Show me your faith #13

IF IT IS THE LORD’S WILL…

Many grade 12 students are asked a similar question as graduation approaches: What are your plans for after high school? Some say “work;” some say “university” or “college.” Some even have a plan that is worked out in detail – at least in their minds: Go to university, get a good job, get married, buy a house, have four kids and…
            Graduation is a transitional moment for young people. Likewise, retirement is an equally momentous transition for the agedly-challenged. What are you going to do after retirement? That is the question facing the sixty-plus crowd. Some plan to volunteer at ministries like the Thrift Store or at Resthaven; others plan to tinker in their shops. Some plan to dote on their grandchildren or take extended vacations in Arizona.
            But let me ask you this, both the high-school grad and the prospective retiree and everyone in between, when you made your plans, did you commit those plans to God? Have you wondered whether those plans are actually God’s will for your life?
            My sense is that when we were younger we thought much more about whether we were in God’s will. We wondered if marrying that girl or guy was God’s will for us. We wrestled with what God’s will was for our vocation. We really wanted to get it right.
            As I got older my theology changed and I didn’t worry so much about decision-making and the will of God. I realized that there wasn’t just one path for my life and if I didn’t follow it I would be out of God’s will. But as we got older we got used to making our plans without consideration of God’s will. We made plans and they succeeded – it must be God’s will, we said.
            How about when plans failed? What did that mean? Life is unpredictable and plans will fail. In our passage today (4:13-17), James wants us to know that because life is unpredictable we ought to humbly submit ourselves to God’s will. What that involves is our study this morning.

1. When our plans fail

It appears that in the church James was addressing, perhaps the Jerusalem church he was the pastor of, there were some businessmen who were planning out their lives. They had plans to travel, to stay in a city, to set up a business and make money. But note the tone of their plans:
            “Today or tomorrow we will go to such and such a city and we will spend a year there and we will do business and we will make a profit.”
            We can assume that these businessmen were strong believers in the existence of God, but James implies that they lived as if God did not exist. They did not consider his will for their daily decisions. They lived as if their lives were in their own hands and made plans without the thought of God. However, what we plan and what actually happens may be two different things.
            James responds to this attitude saying, “Why, you do not even know what will happen tomorrow. What is your life? You are a mist that appears for a little while and then vanishes,” (4:14).
            This is the truth: we don’t know what will happen tomorrow. We don’t even know what will happen when we walk out those doors after the service. If we make our plans for today and tomorrow assuming all will be as we imagine it, we are actually living in arrogance.
            Here’s a humbling thought: your life is a mist. The word “mist” can be translated “a puff of smoke.” Just as our homes give off a trail of steam in the -30 weather and it is blown away by the wind and is gone, so is your life. What James suggests with this imagery is threefold:
Life is frail – As I watch what Leukemia does to my mother I have a clear picture of how weak the body can grow.
Life is short – In Psalm 90, Moses writes about the brevity of life. He compares life to the grass of the field that grows in the morning, and by evening has faded in the hot sun. Someone remarked that life is like a roll of toilet paper – the closer you get to the end, the quicker it goes.
Death is certain – It is not probable, it is definite. This is not a pleasant thing to say but it is undeniable.
            You are a mist.
            What happens when our plans fail? We might blame God for abandoning us (yet again?). Or we might grow depressed wondering how to find the elusive will of God for our lives.
            I think what James is trying to tell us is simple: Our lives do not always go according to our plans. And it is arrogant to think that our plans should always succeed. To get mad at God or to be sick of life because it is not going our way indicates that we have a problem.

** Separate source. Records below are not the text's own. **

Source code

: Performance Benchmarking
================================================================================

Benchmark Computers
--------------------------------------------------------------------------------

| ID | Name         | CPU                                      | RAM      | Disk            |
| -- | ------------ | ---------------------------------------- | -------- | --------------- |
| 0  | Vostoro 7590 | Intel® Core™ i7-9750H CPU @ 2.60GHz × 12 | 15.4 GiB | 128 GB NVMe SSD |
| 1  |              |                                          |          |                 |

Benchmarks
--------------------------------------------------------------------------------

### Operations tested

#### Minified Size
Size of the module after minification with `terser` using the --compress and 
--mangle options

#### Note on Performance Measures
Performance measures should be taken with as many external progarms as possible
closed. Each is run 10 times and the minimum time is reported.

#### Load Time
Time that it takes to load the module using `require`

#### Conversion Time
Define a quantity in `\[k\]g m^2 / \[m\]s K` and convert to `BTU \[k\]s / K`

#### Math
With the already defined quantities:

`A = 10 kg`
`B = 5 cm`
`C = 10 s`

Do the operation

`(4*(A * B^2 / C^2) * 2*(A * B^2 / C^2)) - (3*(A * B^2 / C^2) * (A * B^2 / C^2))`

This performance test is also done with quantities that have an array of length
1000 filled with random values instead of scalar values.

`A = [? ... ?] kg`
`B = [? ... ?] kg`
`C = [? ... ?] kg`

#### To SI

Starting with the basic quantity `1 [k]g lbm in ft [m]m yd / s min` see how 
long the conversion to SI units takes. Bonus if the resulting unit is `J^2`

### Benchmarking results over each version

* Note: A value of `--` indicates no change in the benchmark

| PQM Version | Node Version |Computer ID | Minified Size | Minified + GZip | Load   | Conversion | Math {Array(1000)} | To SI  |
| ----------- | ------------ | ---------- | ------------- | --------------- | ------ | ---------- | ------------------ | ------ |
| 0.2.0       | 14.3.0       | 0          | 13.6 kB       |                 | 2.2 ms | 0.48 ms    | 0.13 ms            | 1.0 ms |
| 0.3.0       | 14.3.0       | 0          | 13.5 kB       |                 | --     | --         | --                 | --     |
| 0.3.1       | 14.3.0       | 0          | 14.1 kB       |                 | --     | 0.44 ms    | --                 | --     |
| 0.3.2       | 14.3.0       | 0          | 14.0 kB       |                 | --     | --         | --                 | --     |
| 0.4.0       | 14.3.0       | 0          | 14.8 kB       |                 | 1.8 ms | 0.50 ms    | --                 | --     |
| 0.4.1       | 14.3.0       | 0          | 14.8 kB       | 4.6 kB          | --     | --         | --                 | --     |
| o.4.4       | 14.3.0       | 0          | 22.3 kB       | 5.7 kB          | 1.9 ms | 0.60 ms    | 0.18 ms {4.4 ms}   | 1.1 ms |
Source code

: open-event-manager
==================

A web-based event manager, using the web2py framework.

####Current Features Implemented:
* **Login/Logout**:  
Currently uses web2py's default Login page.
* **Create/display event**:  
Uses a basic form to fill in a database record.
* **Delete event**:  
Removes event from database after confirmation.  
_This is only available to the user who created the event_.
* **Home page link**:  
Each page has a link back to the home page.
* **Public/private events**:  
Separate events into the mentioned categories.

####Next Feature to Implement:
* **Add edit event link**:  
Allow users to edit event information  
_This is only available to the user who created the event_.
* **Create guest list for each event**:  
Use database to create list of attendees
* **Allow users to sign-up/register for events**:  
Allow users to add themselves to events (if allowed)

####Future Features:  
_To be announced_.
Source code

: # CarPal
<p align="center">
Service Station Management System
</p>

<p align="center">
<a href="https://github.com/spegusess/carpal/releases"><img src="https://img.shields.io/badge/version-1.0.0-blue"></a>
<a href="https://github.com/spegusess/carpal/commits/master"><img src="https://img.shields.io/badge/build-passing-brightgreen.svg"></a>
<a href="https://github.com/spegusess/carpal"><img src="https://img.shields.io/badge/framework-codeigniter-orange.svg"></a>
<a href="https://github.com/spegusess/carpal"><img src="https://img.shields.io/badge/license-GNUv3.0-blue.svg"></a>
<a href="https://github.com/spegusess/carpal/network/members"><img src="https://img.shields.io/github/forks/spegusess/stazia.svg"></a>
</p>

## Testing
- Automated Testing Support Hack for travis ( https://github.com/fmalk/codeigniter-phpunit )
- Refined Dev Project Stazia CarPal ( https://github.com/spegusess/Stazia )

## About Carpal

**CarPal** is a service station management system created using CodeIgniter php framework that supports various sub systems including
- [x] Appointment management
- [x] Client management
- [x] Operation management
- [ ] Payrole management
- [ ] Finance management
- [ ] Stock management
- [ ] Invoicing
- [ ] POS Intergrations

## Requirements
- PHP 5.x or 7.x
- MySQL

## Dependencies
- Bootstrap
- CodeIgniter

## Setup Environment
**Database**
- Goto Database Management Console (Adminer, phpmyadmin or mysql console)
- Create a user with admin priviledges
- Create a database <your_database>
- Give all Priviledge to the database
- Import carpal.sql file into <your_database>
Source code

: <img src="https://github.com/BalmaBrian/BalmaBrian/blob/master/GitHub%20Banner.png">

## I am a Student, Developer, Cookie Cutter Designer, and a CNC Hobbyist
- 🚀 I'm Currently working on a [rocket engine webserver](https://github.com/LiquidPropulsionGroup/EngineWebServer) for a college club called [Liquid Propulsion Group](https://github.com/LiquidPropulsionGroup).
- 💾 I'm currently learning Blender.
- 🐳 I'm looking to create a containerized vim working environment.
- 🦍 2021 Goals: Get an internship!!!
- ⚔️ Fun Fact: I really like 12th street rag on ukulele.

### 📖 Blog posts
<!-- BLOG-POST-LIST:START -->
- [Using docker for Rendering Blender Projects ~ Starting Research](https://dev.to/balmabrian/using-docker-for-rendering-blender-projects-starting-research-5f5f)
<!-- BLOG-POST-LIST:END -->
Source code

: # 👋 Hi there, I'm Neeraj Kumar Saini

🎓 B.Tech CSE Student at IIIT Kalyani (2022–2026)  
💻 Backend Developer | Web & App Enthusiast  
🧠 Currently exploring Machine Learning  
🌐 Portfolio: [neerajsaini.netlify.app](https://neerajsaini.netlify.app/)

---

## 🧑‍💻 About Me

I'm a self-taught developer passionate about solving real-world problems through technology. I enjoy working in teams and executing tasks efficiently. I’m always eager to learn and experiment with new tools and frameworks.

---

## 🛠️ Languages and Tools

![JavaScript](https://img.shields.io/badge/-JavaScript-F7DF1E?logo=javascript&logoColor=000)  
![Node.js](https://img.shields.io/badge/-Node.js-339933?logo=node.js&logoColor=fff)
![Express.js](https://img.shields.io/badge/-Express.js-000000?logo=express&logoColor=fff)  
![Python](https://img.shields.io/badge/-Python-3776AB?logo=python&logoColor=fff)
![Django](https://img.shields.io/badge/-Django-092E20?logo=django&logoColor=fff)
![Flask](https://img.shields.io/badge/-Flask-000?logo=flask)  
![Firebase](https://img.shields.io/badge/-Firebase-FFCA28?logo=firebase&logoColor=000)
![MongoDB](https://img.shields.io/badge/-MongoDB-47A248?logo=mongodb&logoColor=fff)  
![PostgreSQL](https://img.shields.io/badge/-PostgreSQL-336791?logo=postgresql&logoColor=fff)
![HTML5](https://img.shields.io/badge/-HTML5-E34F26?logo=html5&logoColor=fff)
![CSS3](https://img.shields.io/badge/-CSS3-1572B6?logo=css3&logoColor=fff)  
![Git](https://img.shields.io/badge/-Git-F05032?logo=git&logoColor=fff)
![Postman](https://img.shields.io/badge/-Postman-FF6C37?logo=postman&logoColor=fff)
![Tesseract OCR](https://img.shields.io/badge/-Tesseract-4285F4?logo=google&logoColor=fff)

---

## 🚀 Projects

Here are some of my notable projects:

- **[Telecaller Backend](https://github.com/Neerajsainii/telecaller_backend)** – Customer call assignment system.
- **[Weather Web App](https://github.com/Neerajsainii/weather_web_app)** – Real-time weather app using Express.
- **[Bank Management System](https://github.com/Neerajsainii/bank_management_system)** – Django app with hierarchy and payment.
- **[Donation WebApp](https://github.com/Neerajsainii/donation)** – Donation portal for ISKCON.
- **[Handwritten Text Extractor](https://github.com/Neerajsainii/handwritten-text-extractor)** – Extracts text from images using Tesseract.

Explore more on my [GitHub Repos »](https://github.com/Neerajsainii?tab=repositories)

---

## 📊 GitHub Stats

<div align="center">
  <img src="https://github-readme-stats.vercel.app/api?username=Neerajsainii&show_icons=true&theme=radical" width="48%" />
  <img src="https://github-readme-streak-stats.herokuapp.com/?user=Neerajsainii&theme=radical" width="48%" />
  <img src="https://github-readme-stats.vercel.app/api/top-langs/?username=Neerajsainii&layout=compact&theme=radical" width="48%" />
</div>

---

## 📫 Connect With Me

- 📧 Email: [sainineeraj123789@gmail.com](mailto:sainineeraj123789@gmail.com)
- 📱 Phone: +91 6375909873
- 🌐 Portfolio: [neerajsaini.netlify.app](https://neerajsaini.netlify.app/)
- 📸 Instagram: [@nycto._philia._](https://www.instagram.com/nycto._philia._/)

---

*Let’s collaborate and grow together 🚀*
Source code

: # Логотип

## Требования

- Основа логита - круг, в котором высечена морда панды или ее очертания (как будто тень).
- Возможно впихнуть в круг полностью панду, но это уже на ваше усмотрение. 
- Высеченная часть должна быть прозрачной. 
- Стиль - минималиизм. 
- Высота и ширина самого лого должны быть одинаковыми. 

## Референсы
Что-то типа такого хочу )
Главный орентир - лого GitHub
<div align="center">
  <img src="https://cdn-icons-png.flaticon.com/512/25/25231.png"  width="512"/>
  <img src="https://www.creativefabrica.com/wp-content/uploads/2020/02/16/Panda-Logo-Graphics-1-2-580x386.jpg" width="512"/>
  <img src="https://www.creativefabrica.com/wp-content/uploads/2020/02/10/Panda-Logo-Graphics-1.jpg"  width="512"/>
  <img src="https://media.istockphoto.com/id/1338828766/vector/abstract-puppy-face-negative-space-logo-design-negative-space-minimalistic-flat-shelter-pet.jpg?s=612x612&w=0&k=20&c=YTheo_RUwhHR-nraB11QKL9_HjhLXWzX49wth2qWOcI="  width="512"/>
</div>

2. Who is Lord in your life?

That problem is summed up in the question: Who is Lord in your life? If the answer is “you” then you are at odds with the Creator and Sustainer of the Universe who sits upon the throne of heaven and rules all things. God is sovereign. There is no other ruler. We are not sovereign.
            Elizabeth II is the sovereign of the Commonwealth, including Britain, Canada, Australia and the rest. God is sovereign over all creation. To be sovereign means to be the supreme ruler. God is God and thus he is sovereign.
            Now when you make plans and do not consider God in the making of those plans we act defiantly. Not that we are outright rebelling but we are ignoring the Lord who made us, cares for us, and is a tremendous resource of wisdom and guidance.
            Should we not make plans at all? If my life is a mist should I bother even planning for the future? The point is that for James, and for God, it matters whether a true view of life informs and shapes the way you think and how you speak about your plans. It is your attitude that matters. You do not have to dwell on the image of your life as mist and stop planning. What matters is how you talk about your life, your plans, your future.
            Why does this matter? Because God created us not just to do things and go places with our bodies, but to have certain attitudes and convictions and verbal descriptions that reflect the truth - a true view of life and God. God means for the truth about himself and about life to be known and felt and spoken as part of our reason for being. You weren't just created to go to Denver and do business; you were made to go to Denver with thoughts and attitudes and words that reflect a right view of life and God.[i]
            This is why James says, “Instead, you ought to say, ‘If it is the Lord’s will, we will live and do this or that,’” (4:15). We don’t need to repeat this phrase mindlessly every time we decide to go to Steinbach. We also don’t need to be fatalistic about it and ignore our responsibilities (Katy – “I’ll take you to the concert…if the Lord wills”). Rather it is a sincere appreciation for God’s control of affairs and for his will for us. We need to acknowledge that God is the Lord of our lives.
            Paul had this attitude in his planning, and yes, he did use the expression. When Paul was at Ephesus and was about to leave, he promised the believers there, “I will come back if it is God’s will,” (Acts 18:21). And when he wrote to the Roman Christians he said, “I pray that now at last by God’s will the way may be opened for me to come to you,” (Ro 1:10). That is the attitude James is teaching: God permitting we will do such and such….
            Even if we don’t say it, we should think it. “If the Lord wills it.” This is a very basic lesson: God is God; I am not God. He is sovereign; I am not sovereign. If we confess that he is our Lord and God, he is also Lord and God of your family, your business, and your recreational life.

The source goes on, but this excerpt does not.